### The task
Among the entries below, find the lines with the word "metadata" and return them.

Source texts of formatted documents:

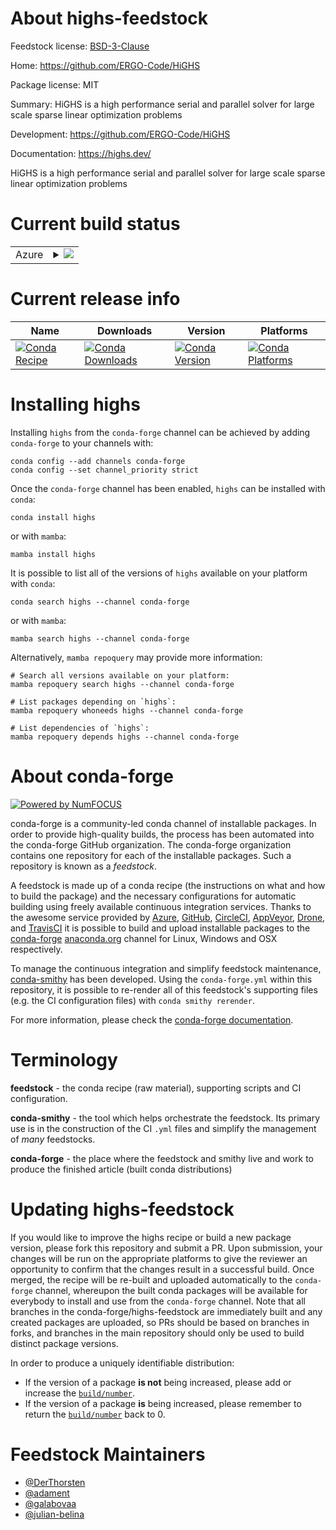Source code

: About highs-feedstock
=====================

Feedstock license: [BSD-3-Clause](https://github.com/conda-forge/highs-feedstock/blob/main/LICENSE.txt)

Home: https://github.com/ERGO-Code/HiGHS

Package license: MIT

Summary: HiGHS is a high performance serial and parallel solver for large scale sparse linear optimization problems

Development: https://github.com/ERGO-Code/HiGHS

Documentation: https://highs.dev/

HiGHS is a high performance serial and parallel solver for large scale sparse linear optimization problems

Current build status
====================


<table>
    
  <tr>
    <td>Azure</td>
    <td>
      <details>
        <summary>
          <a href="https://dev.azure.com/conda-forge/feedstock-builds/_build/latest?definitionId=19698&branchName=main">
            <img src="https://dev.azure.com/conda-forge/feedstock-builds/_apis/build/status/highs-feedstock?branchName=main">
          </a>
        </summary>
        <table>
          <thead><tr><th>Variant</th><th>Status</th></tr></thead>
          <tbody><tr>
              <td>linux_64</td>
              <td>
                <a href="https://dev.azure.com/conda-forge/feedstock-builds/_build/latest?definitionId=19698&branchName=main">
                  <img src="https://dev.azure.com/conda-forge/feedstock-builds/_apis/build/status/highs-feedstock?branchName=main&jobName=linux&configuration=linux%20linux_64_" alt="variant">
                </a>
              </td>
            </tr><tr>
              <td>linux_aarch64</td>
              <td>
                <a href="https://dev.azure.com/conda-forge/feedstock-builds/_build/latest?definitionId=19698&branchName=main">
                  <img src="https://dev.azure.com/conda-forge/feedstock-builds/_apis/build/status/highs-feedstock?branchName=main&jobName=linux&configuration=linux%20linux_aarch64_" alt="variant">
                </a>
              </td>
            </tr><tr>
              <td>linux_ppc64le</td>
              <td>
                <a href="https://dev.azure.com/conda-forge/feedstock-builds/_build/latest?definitionId=19698&branchName=main">
                  <img src="https://dev.azure.com/conda-forge/feedstock-builds/_apis/build/status/highs-feedstock?branchName=main&jobName=linux&configuration=linux%20linux_ppc64le_" alt="variant">
                </a>
              </td>
            </tr><tr>
              <td>osx_64</td>
              <td>
                <a href="https://dev.azure.com/conda-forge/feedstock-builds/_build/latest?definitionId=19698&branchName=main">
                  <img src="https://dev.azure.com/conda-forge/feedstock-builds/_apis/build/status/highs-feedstock?branchName=main&jobName=osx&configuration=osx%20osx_64_" alt="variant">
                </a>
              </td>
            </tr><tr>
              <td>osx_arm64</td>
              <td>
                <a href="https://dev.azure.com/conda-forge/feedstock-builds/_build/latest?definitionId=19698&branchName=main">
                  <img src="https://dev.azure.com/conda-forge/feedstock-builds/_apis/build/status/highs-feedstock?branchName=main&jobName=osx&configuration=osx%20osx_arm64_" alt="variant">
                </a>
              </td>
            </tr><tr>
              <td>win_64</td>
              <td>
                <a href="https://dev.azure.com/conda-forge/feedstock-builds/_build/latest?definitionId=19698&branchName=main">
                  <img src="https://dev.azure.com/conda-forge/feedstock-builds/_apis/build/status/highs-feedstock?branchName=main&jobName=win&configuration=win%20win_64_" alt="variant">
                </a>
              </td>
            </tr>
          </tbody>
        </table>
      </details>
    </td>
  </tr>
</table>

Current release info
====================

| Name | Downloads | Version | Platforms |
| --- | --- | --- | --- |
| [![Conda Recipe](https://img.shields.io/badge/recipe-highs-green.svg)](https://anaconda.org/conda-forge/highs) | [![Conda Downloads](https://img.shields.io/conda/dn/conda-forge/highs.svg)](https://anaconda.org/conda-forge/highs) | [![Conda Version](https://img.shields.io/conda/vn/conda-forge/highs.svg)](https://anaconda.org/conda-forge/highs) | [![Conda Platforms](https://img.shields.io/conda/pn/conda-forge/highs.svg)](https://anaconda.org/conda-forge/highs) |

Installing highs
================

Installing `highs` from the `conda-forge` channel can be achieved by adding `conda-forge` to your channels with:

```
conda config --add channels conda-forge
conda config --set channel_priority strict
```

Once the `conda-forge` channel has been enabled, `highs` can be installed with `conda`:

```
conda install highs
```

or with `mamba`:

```
mamba install highs
```

It is possible to list all of the versions of `highs` available on your platform with `conda`:

```
conda search highs --channel conda-forge
```

or with `mamba`:

```
mamba search highs --channel conda-forge
```

Alternatively, `mamba repoquery` may provide more information:

```
# Search all versions available on your platform:
mamba repoquery search highs --channel conda-forge

# List packages depending on `highs`:
mamba repoquery whoneeds highs --channel conda-forge

# List dependencies of `highs`:
mamba repoquery depends highs --channel conda-forge
```


About conda-forge
=================

[![Powered by
NumFOCUS](https://img.shields.io/badge/powered%20by-NumFOCUS-orange.svg?style=flat&colorA=E1523D&colorB=007D8A)](https://numfocus.org)

conda-forge is a community-led conda channel of installable packages.
In order to provide high-quality builds, the process has been automated into the
conda-forge GitHub organization. The conda-forge organization contains one repository
for each of the installable packages. Such a repository is known as a *feedstock*.

A feedstock is made up of a conda recipe (the instructions on what and how to build
the package) and the necessary configurations for automatic building using freely
available continuous integration services. Thanks to the awesome service provided by
[Azure](https://azure.microsoft.com/en-us/services/devops/), [GitHub](https://github.com/),
[CircleCI](https://circleci.com/), [AppVeyor](https://www.appveyor.com/),
[Drone](https://cloud.drone.io/welcome), and [TravisCI](https://travis-ci.com/)
it is possible to build and upload installable packages to the
[conda-forge](https://anaconda.org/conda-forge) [anaconda.org](https://anaconda.org/)
channel for Linux, Windows and OSX respectively.

To manage the continuous integration and simplify feedstock maintenance,
[conda-smithy](https://github.com/conda-forge/conda-smithy) has been developed.
Using the ``conda-forge.yml`` within this repository, it is possible to re-render all of
this feedstock's supporting files (e.g. the CI configuration files) with ``conda smithy rerender``.

For more information, please check the [conda-forge documentation](https://conda-forge.org/docs/).

Terminology
===========

**feedstock** - the conda recipe (raw material), supporting scripts and CI configuration.

**conda-smithy** - the tool which helps orchestrate the feedstock.
                   Its primary use is in the construction of the CI ``.yml`` files
                   and simplify the management of *many* feedstocks.

**conda-forge** - the place where the feedstock and smithy live and work to
                  produce the finished article (built conda distributions)


Updating highs-feedstock
========================

If you would like to improve the highs recipe or build a new
package version, please fork this repository and submit a PR. Upon submission,
your changes will be run on the appropriate platforms to give the reviewer an
opportunity to confirm that the changes result in a successful build. Once
merged, the recipe will be re-built and uploaded automatically to the
`conda-forge` channel, whereupon the built conda packages will be available for
everybody to install and use from the `conda-forge` channel.
Note that all branches in the conda-forge/highs-feedstock are
immediately built and any created packages are uploaded, so PRs should be based
on branches in forks, and branches in the main repository should only be used to
build distinct package versions.

In order to produce a uniquely identifiable distribution:
 * If the version of a package **is not** being increased, please add or increase
   the [``build/number``](https://docs.conda.io/projects/conda-build/en/latest/resources/define-metadata.html#build-number-and-string).
 * If the version of a package **is** being increased, please remember to return
   the [``build/number``](https://docs.conda.io/projects/conda-build/en/latest/resources/define-metadata.html#build-number-and-string)
   back to 0.

Feedstock Maintainers
=====================

* [@DerThorsten](https://github.com/DerThorsten/)
* [@adament](https://github.com/adament/)
* [@galabovaa](https://github.com/galabovaa/)
* [@julian-belina](https://github.com/julian-belina/)

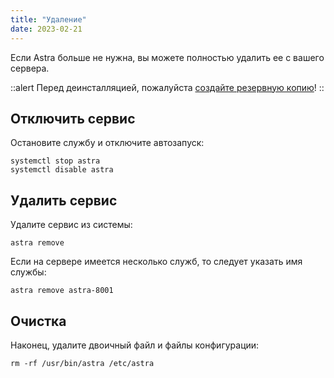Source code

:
 ```yaml
---
title: "Удаление"
date: 2023-02-21
---
```



Если Astra больше не нужна, вы можете полностью удалить ее с вашего сервера.

::alert
Перед деинсталляцией, пожалуйста [создайте резервную копию](https://help.cesbo.com/astra/admin-guide/administration/backup)!
::

## Отключить сервис[](https://help.cesbo.com/astra/admin-guide/administration/uninstall#disable-service)

Остановите службу и отключите автозапуск:

```
systemctl stop astra
systemctl disable astra
```

## Удалить сервис[](https://help.cesbo.com/astra/admin-guide/administration/uninstall#remove-service)

Удалите сервис из системы:

```
astra remove
```

Если на сервере имеется несколько служб, то следует указать имя службы:

```
astra remove astra-8001
```

## Очистка[](https://help.cesbo.com/astra/admin-guide/administration/uninstall#cleanup)

Наконец, удалите двоичный файл и файлы конфигурации:

```
rm -rf /usr/bin/astra /etc/astra
```
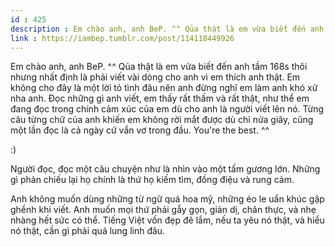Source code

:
 ```yaml
---
id : 425
description : Em chào anh, anh BeP. ^^ Qủa thật là em vừa biết đến anh tầm 168s thôi nhưng nhất định là phải viết vài dòng cho anh vì em thích anh thật. Em không cho đây là một lời tỏ tình đâu nên anh đừng nghĩ em làm anh khó xử nha anh. Đọc những gì anh viết, em thấy rất thấm và rất thật, như thể em đang đọc trong chính cảm xúc của em dù cho anh là người viết lên nó. Từng câu từng chữ của anh khiến em không rời mắt được dù chỉ nửa giây, cũng một lần đọc là cả ngày cứ vẩn vơ trong đầu. You're the best. ^^
link : https://iambep.tumblr.com/post/114118449926
---
```


Em chào anh, anh BeP. ^^ Qủa thật là em vừa biết đến anh tầm 168s thôi nhưng
nhất định là phải viết vài dòng cho anh vì em thích anh thật. Em không cho
đây là một lời tỏ tình đâu nên anh đừng nghĩ em làm anh khó xử nha anh.
Đọc những gì anh viết, em thấy rất thấm và rất thật, như thể em đang đọc
trong chính cảm xúc của em dù cho anh là người viết lên nó. Từng câu từng
chữ của anh khiến em không rời mắt được dù chỉ nửa giây, cũng một lần đọc
là cả ngày cứ vẩn vơ trong đầu. You're the best. ^^

:)

Người đọc, đọc một câu chuyện như là nhìn vào một tấm gương lớn. Những gì
phản chiếu lại họ chính là thứ họ kiếm tìm, đồng điệu và rung cảm.

Anh không muốn dùng những từ ngữ quá hoa mỹ, những éo le uẩn khúc gập ghềnh
khi viết. Anh muốn mọi thứ phải gẫy gọn, giản dị, chân thực, và nhẹ nhàng
hết sức có thể. Tiếng Việt vốn đẹp đẽ lắm, nếu ta yêu nó thật, và hiểu nó
thật, cần gì phải quá lung linh đâu.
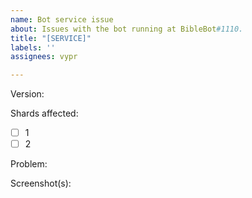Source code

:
 ```yaml
---
name: Bot service issue
about: Issues with the bot running at BibleBot#1110.
title: "[SERVICE]"
labels: ''
assignees: vypr

---
```


Version:

Shards affected:

- [ ] 1
- [ ] 2

Problem:

Screenshot(s):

### Result of the task
   the [``build/number``](https://docs.conda.io/projects/conda-build/en/latest/resources/define-metadata.html#build-number-and-string).
   the [``build/number``](https://docs.conda.io/projects/conda-build/en/latest/resources/define-metadata.html#build-number-and-string)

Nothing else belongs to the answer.